NO VAGAR DA PENUMBRA
06 de Agosto de 2014

“Não há dinheiro. Qual das três palavras não percebeu?!”, terá dito, com a veemência mitigada da sua voz quase sussurrada, Vítor Gaspar ao seu colega ministro Álvaro Santos Pereira, com o objectivo de cortar cerce as veleidades de investimento público (que no período 2010-2013 ficou reduzido a quase um quarto). Volvido um par de anos, e ainda a braços com cortes nos salários e nas pensões, restrições na saúde e no acesso às prestações sociais, e com uma dívida pública bruta recorde de 220.696 milhões de euros (132,9% do PIB – dados do Eurostat para o primeiro trimestre/2014), eis que os portugueses vêm quem em tempos agitou o slogan do “país de tanga” anunciar a chegada de “uma pipa de massa”.

 Devemos depreender que já há dinheiro? Agora que a dívida pública é a terceira maior da União Europeia ( a 2,7% do segundo lugar…), que a diminuição da despesa primária do Estado se deveu fundamentalmente à compressão das despesas com o pessoal e das despesas de capital, e que o ajustamento orçamental, mesmo nestas condições, está longe de ser um dado adquirido?

Barroso acena com um pacote de 25.792 milhões de euros. Previne que o dinheiro “deve ser bem aplicado” e decreta o silêncio para “aqueles que dizem que a EU não é solidária com Portugal”. Será preciso recordar que a Comissão Europeia, citando Paul de Grauwe (Expresso, 2.08.2014), patrocinou programas de austeridade que “não só levaram a muita destruição da economia como provocaram o sofrimento de milhões de pessoas”? E que não foi atingido o objectivo de “aumentar a capacidade dos governos para servirem a dívida”?

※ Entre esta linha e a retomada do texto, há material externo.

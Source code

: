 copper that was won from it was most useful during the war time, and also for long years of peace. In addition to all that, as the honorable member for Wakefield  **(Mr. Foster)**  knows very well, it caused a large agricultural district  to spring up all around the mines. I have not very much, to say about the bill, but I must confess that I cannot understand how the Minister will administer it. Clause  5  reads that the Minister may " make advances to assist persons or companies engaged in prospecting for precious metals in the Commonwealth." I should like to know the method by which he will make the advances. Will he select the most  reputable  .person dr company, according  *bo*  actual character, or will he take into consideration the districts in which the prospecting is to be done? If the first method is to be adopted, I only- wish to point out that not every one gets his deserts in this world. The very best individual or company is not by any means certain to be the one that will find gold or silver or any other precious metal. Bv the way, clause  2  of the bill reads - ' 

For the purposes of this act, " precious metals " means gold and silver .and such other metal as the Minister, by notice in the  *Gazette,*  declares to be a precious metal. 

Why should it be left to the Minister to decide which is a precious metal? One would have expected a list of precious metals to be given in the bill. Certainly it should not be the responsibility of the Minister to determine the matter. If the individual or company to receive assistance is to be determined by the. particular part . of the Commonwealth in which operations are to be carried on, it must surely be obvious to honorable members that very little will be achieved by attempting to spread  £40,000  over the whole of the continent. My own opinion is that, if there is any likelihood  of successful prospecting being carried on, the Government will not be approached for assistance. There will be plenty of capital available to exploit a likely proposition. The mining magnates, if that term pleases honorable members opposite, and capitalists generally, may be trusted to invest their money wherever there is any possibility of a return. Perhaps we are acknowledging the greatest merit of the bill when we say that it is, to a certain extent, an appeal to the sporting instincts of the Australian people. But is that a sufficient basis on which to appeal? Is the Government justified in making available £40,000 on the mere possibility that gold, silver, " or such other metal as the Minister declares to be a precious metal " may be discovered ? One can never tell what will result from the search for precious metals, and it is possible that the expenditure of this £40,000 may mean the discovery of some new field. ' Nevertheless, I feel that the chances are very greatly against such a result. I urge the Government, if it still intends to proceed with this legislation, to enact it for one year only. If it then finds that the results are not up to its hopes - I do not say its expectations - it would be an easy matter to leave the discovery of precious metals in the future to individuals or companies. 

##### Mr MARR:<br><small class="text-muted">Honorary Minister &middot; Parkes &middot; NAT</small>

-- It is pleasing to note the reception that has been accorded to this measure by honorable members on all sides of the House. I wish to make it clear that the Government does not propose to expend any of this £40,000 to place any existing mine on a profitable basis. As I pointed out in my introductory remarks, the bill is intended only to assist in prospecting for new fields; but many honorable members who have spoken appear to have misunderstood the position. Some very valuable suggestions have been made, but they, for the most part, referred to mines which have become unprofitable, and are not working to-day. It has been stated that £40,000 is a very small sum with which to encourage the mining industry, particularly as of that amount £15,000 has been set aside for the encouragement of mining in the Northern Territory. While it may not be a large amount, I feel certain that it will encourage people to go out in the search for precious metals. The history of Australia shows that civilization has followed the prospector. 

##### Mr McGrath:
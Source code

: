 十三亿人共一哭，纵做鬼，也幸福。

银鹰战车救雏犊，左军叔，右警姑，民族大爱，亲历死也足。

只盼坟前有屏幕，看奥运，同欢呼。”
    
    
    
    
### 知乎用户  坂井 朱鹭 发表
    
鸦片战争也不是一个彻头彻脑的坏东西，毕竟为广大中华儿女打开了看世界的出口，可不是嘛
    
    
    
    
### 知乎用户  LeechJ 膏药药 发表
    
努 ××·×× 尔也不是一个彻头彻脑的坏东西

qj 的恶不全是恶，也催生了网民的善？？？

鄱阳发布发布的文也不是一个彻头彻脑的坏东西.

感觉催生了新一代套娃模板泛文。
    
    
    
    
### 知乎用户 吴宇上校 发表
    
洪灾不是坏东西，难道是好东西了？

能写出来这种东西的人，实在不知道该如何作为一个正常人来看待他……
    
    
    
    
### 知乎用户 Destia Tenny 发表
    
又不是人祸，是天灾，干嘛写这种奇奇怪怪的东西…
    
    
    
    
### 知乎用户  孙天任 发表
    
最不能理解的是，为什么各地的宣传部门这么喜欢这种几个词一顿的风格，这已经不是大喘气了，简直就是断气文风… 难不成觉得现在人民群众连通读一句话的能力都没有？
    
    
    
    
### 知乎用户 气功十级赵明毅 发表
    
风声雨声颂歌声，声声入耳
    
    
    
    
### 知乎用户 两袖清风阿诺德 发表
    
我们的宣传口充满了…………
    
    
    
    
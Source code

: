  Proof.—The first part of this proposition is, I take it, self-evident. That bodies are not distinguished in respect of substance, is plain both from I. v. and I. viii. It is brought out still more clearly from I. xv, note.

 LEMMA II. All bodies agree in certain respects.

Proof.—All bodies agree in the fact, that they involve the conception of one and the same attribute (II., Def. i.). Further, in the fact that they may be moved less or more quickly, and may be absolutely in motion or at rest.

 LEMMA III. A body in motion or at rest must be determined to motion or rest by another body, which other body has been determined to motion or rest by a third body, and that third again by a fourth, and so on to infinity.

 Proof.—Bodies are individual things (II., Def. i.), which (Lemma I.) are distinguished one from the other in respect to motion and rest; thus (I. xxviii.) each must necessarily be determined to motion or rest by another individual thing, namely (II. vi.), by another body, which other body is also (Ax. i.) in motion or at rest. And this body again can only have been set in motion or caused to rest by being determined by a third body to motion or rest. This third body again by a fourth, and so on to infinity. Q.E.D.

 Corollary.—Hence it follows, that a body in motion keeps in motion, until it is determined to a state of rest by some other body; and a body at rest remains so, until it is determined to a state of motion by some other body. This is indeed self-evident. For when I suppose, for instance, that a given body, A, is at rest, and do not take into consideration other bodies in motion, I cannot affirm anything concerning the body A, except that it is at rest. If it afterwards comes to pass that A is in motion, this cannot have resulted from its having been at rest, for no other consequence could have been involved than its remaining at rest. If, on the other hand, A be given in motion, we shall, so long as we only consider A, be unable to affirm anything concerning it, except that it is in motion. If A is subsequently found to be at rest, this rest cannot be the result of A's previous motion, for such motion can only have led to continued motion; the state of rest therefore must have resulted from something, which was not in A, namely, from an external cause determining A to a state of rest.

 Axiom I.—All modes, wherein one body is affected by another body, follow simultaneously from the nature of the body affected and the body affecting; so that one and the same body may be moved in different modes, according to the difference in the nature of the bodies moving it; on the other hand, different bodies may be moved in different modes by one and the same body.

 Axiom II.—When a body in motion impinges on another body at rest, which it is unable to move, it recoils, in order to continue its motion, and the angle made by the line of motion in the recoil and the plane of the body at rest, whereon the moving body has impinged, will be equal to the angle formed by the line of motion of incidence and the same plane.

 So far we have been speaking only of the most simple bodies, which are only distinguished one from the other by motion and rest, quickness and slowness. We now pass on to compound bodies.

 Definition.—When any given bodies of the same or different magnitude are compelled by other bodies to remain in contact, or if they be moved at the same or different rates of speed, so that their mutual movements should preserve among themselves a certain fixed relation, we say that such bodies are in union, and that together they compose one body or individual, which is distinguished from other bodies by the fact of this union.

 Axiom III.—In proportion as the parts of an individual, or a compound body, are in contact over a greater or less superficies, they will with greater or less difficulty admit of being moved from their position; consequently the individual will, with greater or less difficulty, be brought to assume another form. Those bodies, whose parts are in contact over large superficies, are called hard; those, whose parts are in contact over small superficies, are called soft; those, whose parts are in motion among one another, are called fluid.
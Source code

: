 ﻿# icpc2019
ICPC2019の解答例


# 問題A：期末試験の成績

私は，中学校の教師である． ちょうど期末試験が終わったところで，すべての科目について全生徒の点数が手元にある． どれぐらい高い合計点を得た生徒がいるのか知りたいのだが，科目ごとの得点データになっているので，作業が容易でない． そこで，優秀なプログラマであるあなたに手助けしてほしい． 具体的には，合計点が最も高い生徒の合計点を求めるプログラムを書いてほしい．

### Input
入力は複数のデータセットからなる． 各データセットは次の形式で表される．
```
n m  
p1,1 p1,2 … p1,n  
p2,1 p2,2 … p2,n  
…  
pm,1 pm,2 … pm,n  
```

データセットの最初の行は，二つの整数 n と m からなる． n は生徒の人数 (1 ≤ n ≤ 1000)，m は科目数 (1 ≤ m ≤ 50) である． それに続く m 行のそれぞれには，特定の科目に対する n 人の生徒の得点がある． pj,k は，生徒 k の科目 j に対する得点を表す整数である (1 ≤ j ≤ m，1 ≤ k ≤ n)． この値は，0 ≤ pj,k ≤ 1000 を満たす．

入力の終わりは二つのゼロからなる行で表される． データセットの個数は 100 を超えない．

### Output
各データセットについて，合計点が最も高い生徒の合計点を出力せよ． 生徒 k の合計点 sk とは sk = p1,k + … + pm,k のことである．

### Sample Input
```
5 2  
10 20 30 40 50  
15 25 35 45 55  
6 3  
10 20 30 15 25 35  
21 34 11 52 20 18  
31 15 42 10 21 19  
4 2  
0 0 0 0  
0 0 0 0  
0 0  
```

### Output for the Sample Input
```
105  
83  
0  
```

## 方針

A tirada populista de Durão Barroso traz-me à memória um excerto de um poema de Sophia: “Com fúria e raiva acuso o demagogo / Que se promove à sombra da palavra / E da palavra faz poder e jogo”. Parece que a família Barroso aprecia Alexandre O’Neill. Sigamos o cherne, “ o peixe recalcado” que circula “em água silenciosa de passado”? Obrigado, mas não. Até porque o seu percurso político faz-me evocar precisamente o título de um outro poema de O’Neill – “ Pretextos para fugir do real” – onde se pode ler: “Assobio às pequenas esperanças / Que vêm lamber-me os dedos / (…) E ao trote do ciúme deito contas / Deito contas à vida.”